In the intervaluation period, additional national pay awards were awarded to some employees participating in the LGPS. For lower paid workers these would have likely resulted in an increase in pay over the salary increase assumption used in the valuation. These increases may impact the pre 2014 past service liabilities as at 31 March 2022, depending on whether or not the award was included in the member data or whether an adjustment was made by the Fund actuary. Nonetheless, the reported average real salary increase (the difference between the salary increase assumption and the CPI inflation assumption) has marginally increased across the Funds from 0.8% in 2019 to 0.9% in 2022 which would increase the value of the active liabilities. The range of salary increase assumptions used by Funds has also marginally increased, reflecting the circumstances of the individual Fund.
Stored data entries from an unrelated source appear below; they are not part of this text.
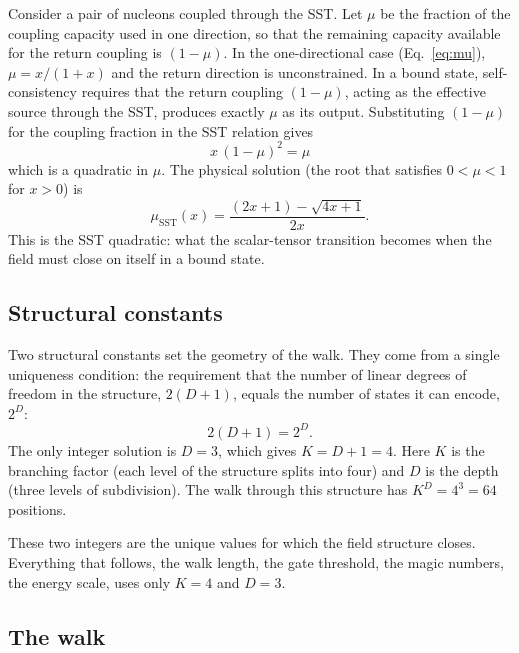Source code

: \documentclass[fleqn,usenatbib]{mnras}
\begin{document}
Consider a pair of nucleons coupled through the SST. Let $\mu$ be the fraction of the coupling capacity used in one direction, so that the remaining capacity available for the return coupling is $(1 - \mu)$. In the one-directional case (Eq.~\ref{eq:mu}), $\mu = x/(1+x)$ and the return direction is unconstrained. In a bound state, self-consistency requires that the return coupling $(1 - \mu)$, acting as the effective source through the SST, produces exactly $\mu$ as its output. Substituting $(1-\mu)$ for the coupling fraction in the SST relation gives
\begin{equation}
x\,(1 - \mu)^2 = \mu
\label{eq:selfconsistent}
\end{equation}
which is a quadratic in $\mu$. The physical solution (the root that satisfies $0 < \mu < 1$ for $x > 0$) is
\begin{equation}
\mu_{\mathrm{SST}}(x) = \frac{(2x+1) - \sqrt{4x+1}}{2x}.
\label{eq:musst}
\end{equation}
This is the SST quadratic: what the scalar-tensor transition becomes when the field must close on itself in a bound state.

\subsection{Structural constants}
\label{sec:constants}

Two structural constants set the geometry of the walk. They come from a single uniqueness condition: the requirement that the number of linear degrees of freedom in the structure, $2(D+1)$, equals the number of states it can encode, $2^D$:
\begin{equation}
2(D+1) = 2^D.
\label{eq:uniqueness}
\end{equation}
The only integer solution is $D = 3$, which gives $K = D + 1 = 4$. Here $K$ is the branching factor (each level of the structure splits into four) and $D$ is the depth (three levels of subdivision). The walk through this structure has $K^D = 4^3 = 64$ positions.

These two integers are the unique values for which the field structure closes. Everything that follows, the walk length, the gate threshold, the magic numbers, the energy scale, uses only $K\!=\!4$ and $D\!=\!3$.

\subsection{The walk}
\label{sec:walk}
\end{document}

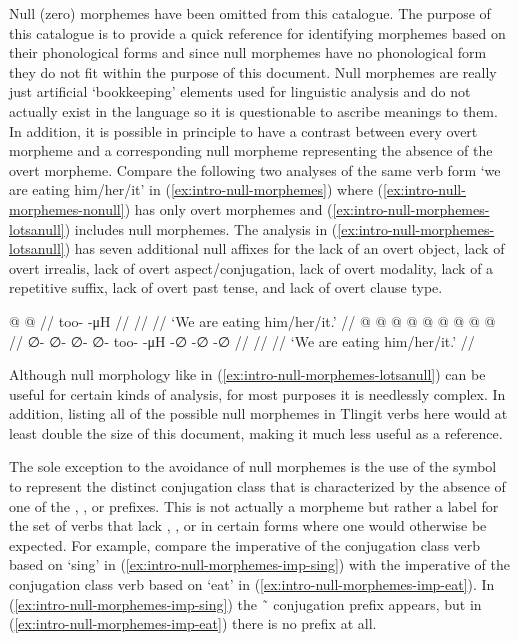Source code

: Null (zero) morphemes have been omitted from this catalogue.
The purpose of this catalogue is to provide a quick reference for identifying morphemes based on their phonological forms and since null morphemes have no phonological form they do not fit within the purpose of this document.
Null morphemes are really just artificial ‘bookkeeping’ elements used for linguistic analysis and do not actually exist in the language so it is questionable to ascribe meanings to them.
In addition, it is possible in principle to have a contrast between every overt morpheme and a corresponding null morpheme representing the absence of the overt morpheme.
Compare the following two analyses of the same verb form  ‘we are eating him/her/it’ in (\ref{ex:intro-null-morphemes}) where (\ref{ex:intro-null-morphemes-nonull}) has only overt morphemes and (\ref{ex:intro-null-morphemes-lotsanull}) includes null morphemes.
The analysis in (\ref{ex:intro-null-morphemes-lotsanull}) has seven additional null affixes for the lack of an overt object, lack of overt irrealis, lack of overt aspect/conjugation, lack of overt modality, lack of a repetitive suffix, lack of overt past tense, and lack of overt clause type.

\pex\label{ex:intro-null-morphemes}%
\a\label{ex:intro-null-morphemes-nonull}%
\begingl
	\gla	{} @ {} @ {} //
	\glb	too-  -μH //
	\glc	{}\·  \· //
	\gld	{} {} {} //
	\glft	‘We are eating him/her/it.’
		//
\endgl
\a\label{ex:intro-null-morphemes-lotsanull}%
\begingl
	\gla	{} @ {} @ {} @ {} @ {} @ {} @ {} @ {} @ {} @ {} //
	\glb	∅- ∅- ∅- ∅- too-  -μH -∅ -∅ -∅ //
	\glc	{}\· \· \· \· \·
		 \· \· \· \· //
	\gld	{} {} {} {} {} {} {} {} {} {} //
	\glft	‘We are eating him/her/it.’
		//
\endgl
\xe

Although null morphology like in (\ref{ex:intro-null-morphemes-lotsanull}) can be useful for certain kinds of analysis, for most purposes it is needlessly complex.
In addition, listing all of the possible null morphemes in Tlingit verbs here would at least double the size of this document, making it much less useful as a reference.

The sole exception to the avoidance of null morphemes is the use of the symbol  to represent the distinct conjugation class that is characterized by the absence of one of the , , or  prefixes.
This  is not actually a morpheme but rather a label for the set of verbs that lack , , or  in certain forms where one would otherwise be expected.
For example, compare the imperative of the  conjugation class verb based on  ‘sing’ in (\ref{ex:intro-null-morphemes-imp-sing}) with the imperative of the  conjugation class verb based on  ‘eat’ in (\ref{ex:intro-null-morphemes-imp-eat}).
In (\ref{ex:intro-null-morphemes-imp-sing}) the  \~\  conjugation prefix appears, but in (\ref{ex:intro-null-morphemes-imp-eat}) there is no prefix at all.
The chart below shows the range of long-term salary increase assumptions used by Funds at this valuation and the previous valuation:

salary increase assumption

The average long term salary increase assumption across the Funds at 2022 was higher than the 2019 valuation, increasing from 3.2% to 3.7% which largely reflects the increase in the inflation assumption. Furthermore the range for the salary increase assumption widened slightly from 2.3% p.a. – 3.9% p.a. at 2019 to 2.7% p.a. – 4.6% p.a. at 2022.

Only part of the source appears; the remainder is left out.